JAMES EDWARD JEFFERSON,
Defendant-Appellant
Appeal from the United States District Court
for the Northern District of Mississippi
USDC No. 4:93-CR-21-1
Before KING, BENAVIDES, and ELROD, Circuit Judges.
PER CURIAM:*
James Edward Jefferson, federal prisoner # 09646-042, filed an 18 U.S.C.
§ 3582(c)(2) motion and two amended § 3582 motions for reduction of his
sentence based on Sentencing Guideline Amendments 505, 516, 599, and 709.
The federal public defender, on behalf of Jefferson, filed a § 3582 motion for
reduction of sentence based on Sentencing Guideline Amendment 706.

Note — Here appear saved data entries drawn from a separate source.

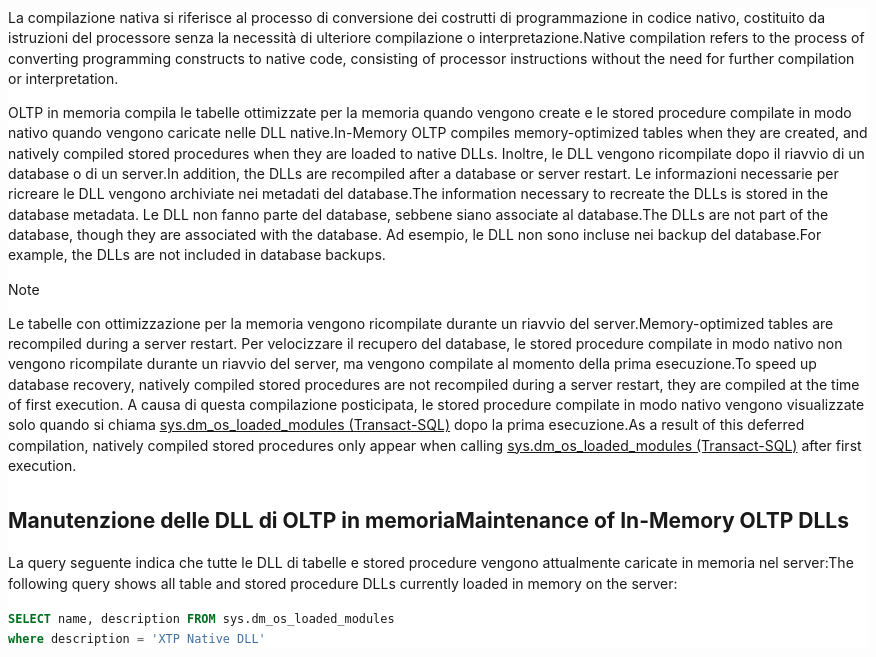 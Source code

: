  <span data-ttu-id="7356f-110">La compilazione nativa si riferisce al processo di conversione dei costrutti di programmazione in codice nativo, costituito da istruzioni del processore senza la necessità di ulteriore compilazione o interpretazione.</span><span class="sxs-lookup"><span data-stu-id="7356f-110">Native compilation refers to the process of converting programming constructs to native code, consisting of processor instructions without the need for further compilation or interpretation.</span></span>  
  
 <span data-ttu-id="7356f-111">OLTP in memoria compila le tabelle ottimizzate per la memoria quando vengono create e le stored procedure compilate in modo nativo quando vengono caricate nelle DLL native.</span><span class="sxs-lookup"><span data-stu-id="7356f-111">In-Memory OLTP compiles memory-optimized tables when they are created, and natively compiled stored procedures when they are loaded to native DLLs.</span></span> <span data-ttu-id="7356f-112">Inoltre, le DLL vengono ricompilate dopo il riavvio di un database o di un server.</span><span class="sxs-lookup"><span data-stu-id="7356f-112">In addition, the DLLs are recompiled after a database or server restart.</span></span> <span data-ttu-id="7356f-113">Le informazioni necessarie per ricreare le DLL vengono archiviate nei metadati del database.</span><span class="sxs-lookup"><span data-stu-id="7356f-113">The information necessary to recreate the DLLs is stored in the database metadata.</span></span> <span data-ttu-id="7356f-114">Le DLL non fanno parte del database, sebbene siano associate al database.</span><span class="sxs-lookup"><span data-stu-id="7356f-114">The DLLs are not part of the database, though they are associated with the database.</span></span> <span data-ttu-id="7356f-115">Ad esempio, le DLL non sono incluse nei backup del database.</span><span class="sxs-lookup"><span data-stu-id="7356f-115">For example, the DLLs are not included in database backups.</span></span>  
  
> [!NOTE]  
>  <span data-ttu-id="7356f-116">Le tabelle con ottimizzazione per la memoria vengono ricompilate durante un riavvio del server.</span><span class="sxs-lookup"><span data-stu-id="7356f-116">Memory-optimized tables are recompiled during a server restart.</span></span> <span data-ttu-id="7356f-117">Per velocizzare il recupero del database, le stored procedure compilate in modo nativo non vengono ricompilate durante un riavvio del server, ma vengono compilate al momento della prima esecuzione.</span><span class="sxs-lookup"><span data-stu-id="7356f-117">To speed up database recovery, natively compiled stored procedures are not recompiled during a server restart, they are compiled at the time of first execution.</span></span> <span data-ttu-id="7356f-118">A causa di questa compilazione posticipata, le stored procedure compilate in modo nativo vengono visualizzate solo quando si chiama [sys.dm_os_loaded_modules &#40;Transact-SQL&#41;](/sql/relational-databases/system-dynamic-management-views/sys-dm-os-loaded-modules-transact-sql) dopo la prima esecuzione.</span><span class="sxs-lookup"><span data-stu-id="7356f-118">As a result of this deferred compilation, natively compiled stored procedures only appear when calling [sys.dm_os_loaded_modules &#40;Transact-SQL&#41;](/sql/relational-databases/system-dynamic-management-views/sys-dm-os-loaded-modules-transact-sql) after first execution.</span></span>  
  
## <a name="maintenance-of-in-memory-oltp-dlls"></a><span data-ttu-id="7356f-119">Manutenzione delle DLL di OLTP in memoria</span><span class="sxs-lookup"><span data-stu-id="7356f-119">Maintenance of In-Memory OLTP DLLs</span></span>  
 <span data-ttu-id="7356f-120">La query seguente indica che tutte le DLL di tabelle e stored procedure vengono attualmente caricate in memoria nel server:</span><span class="sxs-lookup"><span data-stu-id="7356f-120">The following query shows all table and stored procedure DLLs currently loaded in memory on the server:</span></span>  
  
```sql  
SELECT name, description FROM sys.dm_os_loaded_modules  
where description = 'XTP Native DLL'  
```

The district court concluded that Jefferson was not eligible for relief under
Amendment 706 because his offense involved more than 4.5 kilograms of crack
*
Pursuant to 5TH CIR . R. 47.5, the court has determined that this opinion should not
be published and is not precedent except under the limited circumstances set forth in 5TH CIR .
R. 47.5.4.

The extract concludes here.